**What this task involves**
The whole listing, except its pictures, is to be repeated exactly.

**Exercise input**
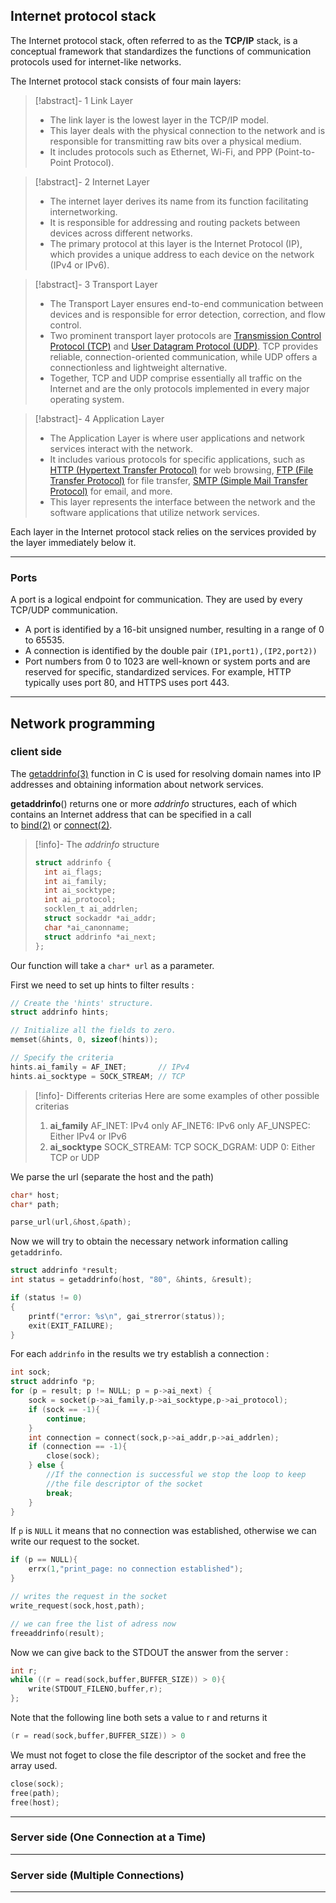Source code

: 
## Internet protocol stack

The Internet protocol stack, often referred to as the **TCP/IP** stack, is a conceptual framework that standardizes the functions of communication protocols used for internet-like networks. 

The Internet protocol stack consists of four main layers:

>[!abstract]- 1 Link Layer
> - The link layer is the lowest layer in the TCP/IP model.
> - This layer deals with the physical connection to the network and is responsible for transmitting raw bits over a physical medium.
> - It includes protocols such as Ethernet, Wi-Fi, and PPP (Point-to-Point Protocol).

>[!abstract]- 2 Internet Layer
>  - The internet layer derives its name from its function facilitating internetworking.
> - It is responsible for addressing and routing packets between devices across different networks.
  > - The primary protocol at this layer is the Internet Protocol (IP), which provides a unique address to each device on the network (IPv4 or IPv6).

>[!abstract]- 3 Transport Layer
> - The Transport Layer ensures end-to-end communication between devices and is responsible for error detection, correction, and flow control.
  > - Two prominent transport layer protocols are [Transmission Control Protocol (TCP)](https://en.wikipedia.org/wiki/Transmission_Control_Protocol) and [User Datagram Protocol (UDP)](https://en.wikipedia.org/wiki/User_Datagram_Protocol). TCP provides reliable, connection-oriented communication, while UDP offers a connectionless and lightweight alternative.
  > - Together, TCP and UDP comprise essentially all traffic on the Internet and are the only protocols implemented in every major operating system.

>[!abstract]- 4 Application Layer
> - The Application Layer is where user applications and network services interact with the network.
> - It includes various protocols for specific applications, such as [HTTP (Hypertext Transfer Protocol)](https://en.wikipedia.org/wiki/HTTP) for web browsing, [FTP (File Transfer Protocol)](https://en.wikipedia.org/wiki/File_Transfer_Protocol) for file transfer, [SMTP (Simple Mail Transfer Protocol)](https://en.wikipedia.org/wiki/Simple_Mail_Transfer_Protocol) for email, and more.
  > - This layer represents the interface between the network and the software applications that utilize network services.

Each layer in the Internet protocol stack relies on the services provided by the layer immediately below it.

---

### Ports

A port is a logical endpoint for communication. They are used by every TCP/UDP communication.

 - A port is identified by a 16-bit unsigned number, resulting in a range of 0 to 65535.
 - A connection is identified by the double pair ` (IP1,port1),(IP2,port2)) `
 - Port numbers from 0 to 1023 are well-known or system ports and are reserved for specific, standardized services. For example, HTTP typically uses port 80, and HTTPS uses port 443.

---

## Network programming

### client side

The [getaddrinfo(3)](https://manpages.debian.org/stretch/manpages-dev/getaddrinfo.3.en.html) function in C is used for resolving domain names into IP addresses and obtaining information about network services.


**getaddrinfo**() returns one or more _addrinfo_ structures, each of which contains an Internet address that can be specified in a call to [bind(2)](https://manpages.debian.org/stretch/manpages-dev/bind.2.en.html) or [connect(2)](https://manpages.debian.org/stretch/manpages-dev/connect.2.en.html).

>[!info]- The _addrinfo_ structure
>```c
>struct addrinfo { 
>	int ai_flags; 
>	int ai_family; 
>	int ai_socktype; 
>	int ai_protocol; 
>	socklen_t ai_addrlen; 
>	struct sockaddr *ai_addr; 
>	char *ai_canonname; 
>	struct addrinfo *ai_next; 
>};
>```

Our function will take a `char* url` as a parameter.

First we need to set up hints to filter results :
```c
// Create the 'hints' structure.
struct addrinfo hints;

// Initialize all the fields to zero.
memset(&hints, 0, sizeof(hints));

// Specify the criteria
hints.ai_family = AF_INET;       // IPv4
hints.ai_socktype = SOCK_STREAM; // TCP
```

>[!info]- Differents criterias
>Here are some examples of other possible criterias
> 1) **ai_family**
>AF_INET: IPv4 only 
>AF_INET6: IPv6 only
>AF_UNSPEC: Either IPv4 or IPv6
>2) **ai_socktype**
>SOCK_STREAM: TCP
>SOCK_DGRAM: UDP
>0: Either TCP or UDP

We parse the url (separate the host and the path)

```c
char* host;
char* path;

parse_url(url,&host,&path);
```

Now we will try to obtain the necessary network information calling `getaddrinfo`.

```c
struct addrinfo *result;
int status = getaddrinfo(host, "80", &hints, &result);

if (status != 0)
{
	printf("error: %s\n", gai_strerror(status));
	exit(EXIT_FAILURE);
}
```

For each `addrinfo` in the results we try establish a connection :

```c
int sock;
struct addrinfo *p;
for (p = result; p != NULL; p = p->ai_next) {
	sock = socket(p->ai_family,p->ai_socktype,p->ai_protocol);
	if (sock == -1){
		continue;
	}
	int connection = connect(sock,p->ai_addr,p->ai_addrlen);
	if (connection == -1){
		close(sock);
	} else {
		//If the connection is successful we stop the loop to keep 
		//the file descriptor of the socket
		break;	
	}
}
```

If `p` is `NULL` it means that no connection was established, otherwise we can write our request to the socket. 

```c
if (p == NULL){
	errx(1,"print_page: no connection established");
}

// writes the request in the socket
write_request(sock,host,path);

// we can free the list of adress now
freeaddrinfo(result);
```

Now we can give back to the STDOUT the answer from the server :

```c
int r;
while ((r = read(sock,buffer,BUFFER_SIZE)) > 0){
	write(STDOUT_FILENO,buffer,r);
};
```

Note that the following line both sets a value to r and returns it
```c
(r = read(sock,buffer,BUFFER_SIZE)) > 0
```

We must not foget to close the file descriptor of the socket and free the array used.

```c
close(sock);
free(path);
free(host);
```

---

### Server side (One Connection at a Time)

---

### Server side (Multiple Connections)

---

**Answer to this exercise**
Source code

: 
## Internet protocol stack

The Internet protocol stack, often referred to as the **TCP/IP** stack, is a conceptual framework that standardizes the functions of communication protocols used for internet-like networks. 

The Internet protocol stack consists of four main layers:

>[!abstract]- 1 Link Layer
> - The link layer is the lowest layer in the TCP/IP model.
> - This layer deals with the physical connection to the network and is responsible for transmitting raw bits over a physical medium.
> - It includes protocols such as Ethernet, Wi-Fi, and PPP (Point-to-Point Protocol).

>[!abstract]- 2 Internet Layer
>  - The internet layer derives its name from its function facilitating internetworking.
> - It is responsible for addressing and routing packets between devices across different networks.
  > - The primary protocol at this layer is the Internet Protocol (IP), which provides a unique address to each device on the network (IPv4 or IPv6).

>[!abstract]- 3 Transport Layer
> - The Transport Layer ensures end-to-end communication between devices and is responsible for error detection, correction, and flow control.
  > - Two prominent transport layer protocols are [Transmission Control Protocol (TCP)](https://en.wikipedia.org/wiki/Transmission_Control_Protocol) and [User Datagram Protocol (UDP)](https://en.wikipedia.org/wiki/User_Datagram_Protocol). TCP provides reliable, connection-oriented communication, while UDP offers a connectionless and lightweight alternative.
  > - Together, TCP and UDP comprise essentially all traffic on the Internet and are the only protocols implemented in every major operating system.

>[!abstract]- 4 Application Layer
> - The Application Layer is where user applications and network services interact with the network.
> - It includes various protocols for specific applications, such as [HTTP (Hypertext Transfer Protocol)](https://en.wikipedia.org/wiki/HTTP) for web browsing, [FTP (File Transfer Protocol)](https://en.wikipedia.org/wiki/File_Transfer_Protocol) for file transfer, [SMTP (Simple Mail Transfer Protocol)](https://en.wikipedia.org/wiki/Simple_Mail_Transfer_Protocol) for email, and more.
  > - This layer represents the interface between the network and the software applications that utilize network services.

Each layer in the Internet protocol stack relies on the services provided by the layer immediately below it.

---

### Ports

A port is a logical endpoint for communication. They are used by every TCP/UDP communication.

 - A port is identified by a 16-bit unsigned number, resulting in a range of 0 to 65535.
 - A connection is identified by the double pair ` (IP1,port1),(IP2,port2)) `
 - Port numbers from 0 to 1023 are well-known or system ports and are reserved for specific, standardized services. For example, HTTP typically uses port 80, and HTTPS uses port 443.

---

## Network programming

### client side

The [getaddrinfo(3)](https://manpages.debian.org/stretch/manpages-dev/getaddrinfo.3.en.html) function in C is used for resolving domain names into IP addresses and obtaining information about network services.


**getaddrinfo**() returns one or more _addrinfo_ structures, each of which contains an Internet address that can be specified in a call to [bind(2)](https://manpages.debian.org/stretch/manpages-dev/bind.2.en.html) or [connect(2)](https://manpages.debian.org/stretch/manpages-dev/connect.2.en.html).

>[!info]- The _addrinfo_ structure
>```c
>struct addrinfo { 
>	int ai_flags; 
>	int ai_family; 
>	int ai_socktype; 
>	int ai_protocol; 
>	socklen_t ai_addrlen; 
>	struct sockaddr *ai_addr; 
>	char *ai_canonname; 
>	struct addrinfo *ai_next; 
>};
>```

Our function will take a `char* url` as a parameter.

First we need to set up hints to filter results :
```c
// Create the 'hints' structure.
struct addrinfo hints;

// Initialize all the fields to zero.
memset(&hints, 0, sizeof(hints));

// Specify the criteria
hints.ai_family = AF_INET;       // IPv4
hints.ai_socktype = SOCK_STREAM; // TCP
```

>[!info]- Differents criterias
>Here are some examples of other possible criterias
> 1) **ai_family**
>AF_INET: IPv4 only 
>AF_INET6: IPv6 only
>AF_UNSPEC: Either IPv4 or IPv6
>2) **ai_socktype**
>SOCK_STREAM: TCP
>SOCK_DGRAM: UDP
>0: Either TCP or UDP

We parse the url (separate the host and the path)

```c
char* host;
char* path;

parse_url(url,&host,&path);
```

Now we will try to obtain the necessary network information calling `getaddrinfo`.

```c
struct addrinfo *result;
int status = getaddrinfo(host, "80", &hints, &result);

if (status != 0)
{
	printf("error: %s\n", gai_strerror(status));
	exit(EXIT_FAILURE);
}
```

For each `addrinfo` in the results we try establish a connection :

```c
int sock;
struct addrinfo *p;
for (p = result; p != NULL; p = p->ai_next) {
	sock = socket(p->ai_family,p->ai_socktype,p->ai_protocol);
	if (sock == -1){
		continue;
	}
	int connection = connect(sock,p->ai_addr,p->ai_addrlen);
	if (connection == -1){
		close(sock);
	} else {
		//If the connection is successful we stop the loop to keep 
		//the file descriptor of the socket
		break;	
	}
}
```

If `p` is `NULL` it means that no connection was established, otherwise we can write our request to the socket. 

```c
if (p == NULL){
	errx(1,"print_page: no connection established");
}

// writes the request in the socket
write_request(sock,host,path);

// we can free the list of adress now
freeaddrinfo(result);
```

Now we can give back to the STDOUT the answer from the server :

```c
int r;
while ((r = read(sock,buffer,BUFFER_SIZE)) > 0){
	write(STDOUT_FILENO,buffer,r);
};
```

Note that the following line both sets a value to r and returns it
```c
(r = read(sock,buffer,BUFFER_SIZE)) > 0
```

We must not foget to close the file descriptor of the socket and free the array used.

```c
close(sock);
free(path);
free(host);
```

---

### Server side (One Connection at a Time)

---

### Server side (Multiple Connections)

---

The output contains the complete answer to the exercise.